I am personally conflicted on this. Our current society needs resources that have to come from somewhere. There is a 'perfect world' where we recycle so perfectly that we don't need to mine more but the technology, and social will, to make that a practical reality just aren't here. So, do we mine on land or take from the sea? Both destroy ecosystems. Probably the best route is to start small and increase as we understand more. The reality of what will happen though is likely to be that we will start small and then massively increase capacity to the limit of regulation.
Not to mention that we need to clearly define what we're talking about when we say "advertising". Do influencers flaunting new outfits every video count? People who post intentionally lavish lifestyles on Instagram? There are studies proving both of those make users envious and, most likely, spur purchases. But you can't really ban people from showing off.
Everyone talks about asteroid mining, but what about mining the asteroids that have already accumulated on the moon?
Afaik the problem is getting resources back to Earth, but it seems more plausible to me that we could refine more repeatably on the Moon vs. on specific asteroids.
Perfect use for a system like SpinLaunch:
- no fuel, just solar energy
- the Moon always faces the Earth with the same side
- no air to create drag
- no need for huge burts of energy
- a block of minerals does not mind extreme g-forces
If there are at all any economical amount of metals on the moon then you would either have to build a smelter on the moon or you would need to transport an enormous amount of soil to earth (with just some tiny percent of metal content).

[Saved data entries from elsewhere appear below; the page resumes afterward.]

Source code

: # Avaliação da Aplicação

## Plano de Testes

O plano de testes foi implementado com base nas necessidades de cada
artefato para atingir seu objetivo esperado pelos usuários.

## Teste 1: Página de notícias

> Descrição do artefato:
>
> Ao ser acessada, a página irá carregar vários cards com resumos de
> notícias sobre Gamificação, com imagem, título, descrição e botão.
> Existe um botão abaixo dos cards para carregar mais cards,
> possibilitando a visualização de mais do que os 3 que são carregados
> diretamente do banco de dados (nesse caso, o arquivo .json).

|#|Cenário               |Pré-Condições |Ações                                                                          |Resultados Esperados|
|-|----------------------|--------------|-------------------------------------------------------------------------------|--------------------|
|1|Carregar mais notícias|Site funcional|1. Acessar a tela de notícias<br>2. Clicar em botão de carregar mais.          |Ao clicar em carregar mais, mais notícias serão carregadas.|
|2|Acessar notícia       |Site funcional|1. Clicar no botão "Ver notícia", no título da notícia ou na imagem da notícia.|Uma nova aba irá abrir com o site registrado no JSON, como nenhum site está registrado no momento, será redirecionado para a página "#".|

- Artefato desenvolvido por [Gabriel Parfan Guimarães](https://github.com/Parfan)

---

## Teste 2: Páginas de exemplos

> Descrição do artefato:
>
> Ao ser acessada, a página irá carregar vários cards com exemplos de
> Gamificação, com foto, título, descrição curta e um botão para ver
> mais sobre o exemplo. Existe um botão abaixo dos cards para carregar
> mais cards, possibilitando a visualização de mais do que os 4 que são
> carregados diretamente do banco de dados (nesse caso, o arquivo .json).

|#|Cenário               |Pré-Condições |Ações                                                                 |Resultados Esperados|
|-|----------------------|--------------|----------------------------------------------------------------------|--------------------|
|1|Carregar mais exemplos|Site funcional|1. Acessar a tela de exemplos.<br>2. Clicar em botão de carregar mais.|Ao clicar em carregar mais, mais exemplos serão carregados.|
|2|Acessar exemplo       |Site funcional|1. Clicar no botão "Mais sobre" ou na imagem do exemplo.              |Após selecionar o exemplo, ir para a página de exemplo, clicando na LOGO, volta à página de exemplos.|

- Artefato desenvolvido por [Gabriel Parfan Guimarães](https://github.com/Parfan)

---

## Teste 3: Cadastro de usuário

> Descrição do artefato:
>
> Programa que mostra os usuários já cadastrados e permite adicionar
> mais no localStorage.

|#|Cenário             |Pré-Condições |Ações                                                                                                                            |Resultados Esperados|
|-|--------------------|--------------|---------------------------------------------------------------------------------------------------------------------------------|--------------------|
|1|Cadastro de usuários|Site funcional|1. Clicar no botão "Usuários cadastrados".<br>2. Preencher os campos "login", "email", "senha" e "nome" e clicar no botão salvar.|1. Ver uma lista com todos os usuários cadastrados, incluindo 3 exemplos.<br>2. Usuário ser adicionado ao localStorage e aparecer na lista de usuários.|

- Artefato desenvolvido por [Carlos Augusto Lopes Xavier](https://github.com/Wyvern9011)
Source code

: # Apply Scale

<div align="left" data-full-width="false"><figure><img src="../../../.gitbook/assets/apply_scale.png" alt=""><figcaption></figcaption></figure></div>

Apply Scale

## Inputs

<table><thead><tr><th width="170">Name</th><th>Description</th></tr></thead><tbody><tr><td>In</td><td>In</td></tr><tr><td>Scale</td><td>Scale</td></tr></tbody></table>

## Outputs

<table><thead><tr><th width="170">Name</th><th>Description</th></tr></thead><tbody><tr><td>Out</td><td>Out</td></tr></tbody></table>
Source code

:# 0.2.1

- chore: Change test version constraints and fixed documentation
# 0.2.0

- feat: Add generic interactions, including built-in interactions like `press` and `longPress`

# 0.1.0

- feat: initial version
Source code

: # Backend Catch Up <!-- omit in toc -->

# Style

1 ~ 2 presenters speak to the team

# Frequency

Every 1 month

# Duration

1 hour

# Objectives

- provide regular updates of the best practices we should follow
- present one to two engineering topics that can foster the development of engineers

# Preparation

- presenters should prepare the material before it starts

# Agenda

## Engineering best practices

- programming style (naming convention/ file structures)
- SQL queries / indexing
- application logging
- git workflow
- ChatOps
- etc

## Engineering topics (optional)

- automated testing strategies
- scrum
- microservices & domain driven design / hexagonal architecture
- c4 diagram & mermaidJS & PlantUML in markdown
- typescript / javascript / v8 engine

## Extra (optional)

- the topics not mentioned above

Even with a smelter on the moon, the amount and weight of the metal to transport to earth would be enormous.
And just imagine all the equipment needed. Huge dumper truck, haulers, grinding machines etc. For underground mining you would need concrete etc.
It would require so much fuel and energy to transport the vessels back and forth to make it completely pointless.

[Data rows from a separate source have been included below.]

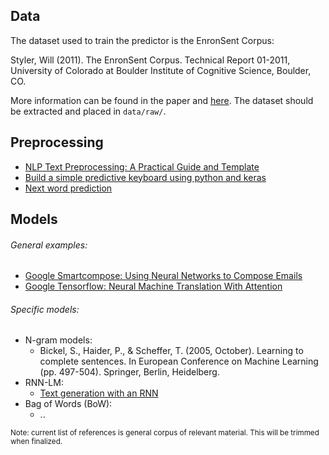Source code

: ## Data

The dataset used to train the predictor is the EnronSent Corpus:

Styler, Will (2011). The EnronSent Corpus. Technical Report 01-2011, University of Colorado at Boulder Institute of Cognitive Science, Boulder, CO.

More information can be found in the paper and [here](http://wstyler.ucsd.edu/enronsent.html). The dataset should be extracted and placed in `data/raw/`.


## Preprocessing
  - [NLP Text Preprocessing: A Practical Guide and Template](https://towardsdatascience.com/nlp-text-preprocessing-a-practical-guide-and-template-d80874676e79)
  - [Build a simple predictive keyboard using python and keras](https://medium.com/analytics-vidhya/build-a-simple-predictive-keyboard-using-python-and-keras-b78d3c88cffb)
  - [Next word prediction](https://juan0001.github.io/next-word-prediction/)

## Models

###### General examples:
 - [Google Smartcompose: Using Neural Networks to Compose Emails](https://ai.googleblog.com/2018/05/smart-compose-using-neural-networks-to.html)
 - [Google Tensorflow: Neural Machine Translation With Attention](https://www.tensorflow.org/tutorials/text/nmt_with_attention)
 

###### Specific models:
- N-gram models:
  - Bickel, S., Haider, P., & Scheffer, T. (2005, October). Learning to complete sentences. In European Conference on Machine Learning (pp. 497-504). Springer, Berlin, Heidelberg.
- RNN-LM:
  - [Text generation with an RNN](https://www.tensorflow.org/tutorials/text/text_generation)
- Bag of Words (BoW):
  - ..


<small>Note: current list of references is general corpus of relevant material. This will be trimmed when finalized.</small>
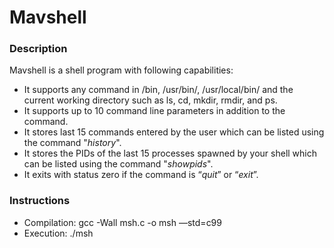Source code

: # Mavshell

### Description
Mavshell is a shell program with following capabilities:
- It supports any command in /bin, /usr/bin/, /usr/local/bin/ and the current working directory such as ls, cd, mkdir, rmdir, and ps. 
- It supports up to 10 command line parameters in addition to the command. 
- It stores last 15 commands entered by the user which can be listed using the command "*history*".
- It stores the PIDs of the last 15 processes spawned by your shell which can be listed using the command "*showpids*".
- It exits with status zero if the command is “*quit*” or “*exit*”.

### Instructions
- Compilation: gcc -Wall msh.c -o msh —std=c99
- Execution: ./msh
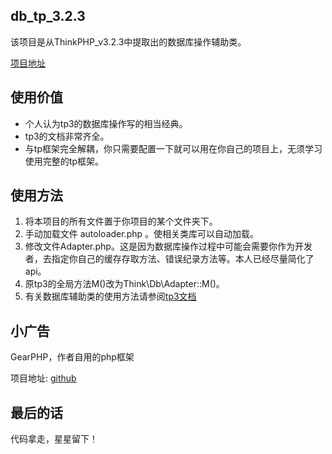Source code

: 
db_tp_3.2.3
-----------

该项目是从ThinkPHP_v3.2.3中提取出的数据库操作辅助类。

[项目地址](https://github.com/yuri2peter/db_tp_3.2.3.git "点击访问") 

使用价值
-----------
 * 个人认为tp3的数据库操作写的相当经典。
 * tp3的文档非常齐全。
 * 与tp框架完全解耦，你只需要配置一下就可以用在你自己的项目上，无须学习使用完整的tp框架。

使用方法
-----------
 1. 将本项目的所有文件置于你项目的某个文件夹下。
 2. 手动加载文件 autoloader.php 。使相关类库可以自动加载。
 3. 修改文件Adapter.php。这是因为数据库操作过程中可能会需要你作为开发者，去指定你自己的缓存存取方法、错误纪录方法等。本人已经尽量简化了api。
 4. 原tp3的全局方法M()改为Think\Db\Adapter::M()。
 5. 有关数据库辅助类的使用方法请参阅[tp3文档](http://www.kancloud.cn/manual/thinkphp/1727 "tp3文档：模型") 

小广告
-----------
 GearPHP，作者自用的php框架
 
 项目地址: [github](https://github.com/yuri2peter/gear_php.git)
 
 最后的话
 ----------
 代码拿走，星星留下！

This is a great use case for von Neumann self-replicating machines. Little self-replicating space robots that fashion aerodynamic payloads and fire them to a small receiving site on the Earth. Just remember to include a stop signal, lest they consume in an unstoppable, exponential way.
It gets somewhat hot, I've heard. The Iceland Deep Drilling Project went a bit deeper (still not 3 miles) and hit magma, which is more interesting as an energy source than as a mine.
Well, you've gotta make a refinery on the moon, for starters.
Maybe in a few decades, that will be feasible, with lowered marginal costs for doing anything other than floating around in space. But until then, doing pretty much everything is prohibitively expensive, so asking "why not just refine it there?" is putting the cart before the horse.
Interesting that the discussion them was mainly focussed on the feasibility in comparison to asteroid mining.
Is that still a reasonable proposition in the mid- long-term future, or was everyone’s imaginations running a bit wild during the COVID lockdowns of mid-2021?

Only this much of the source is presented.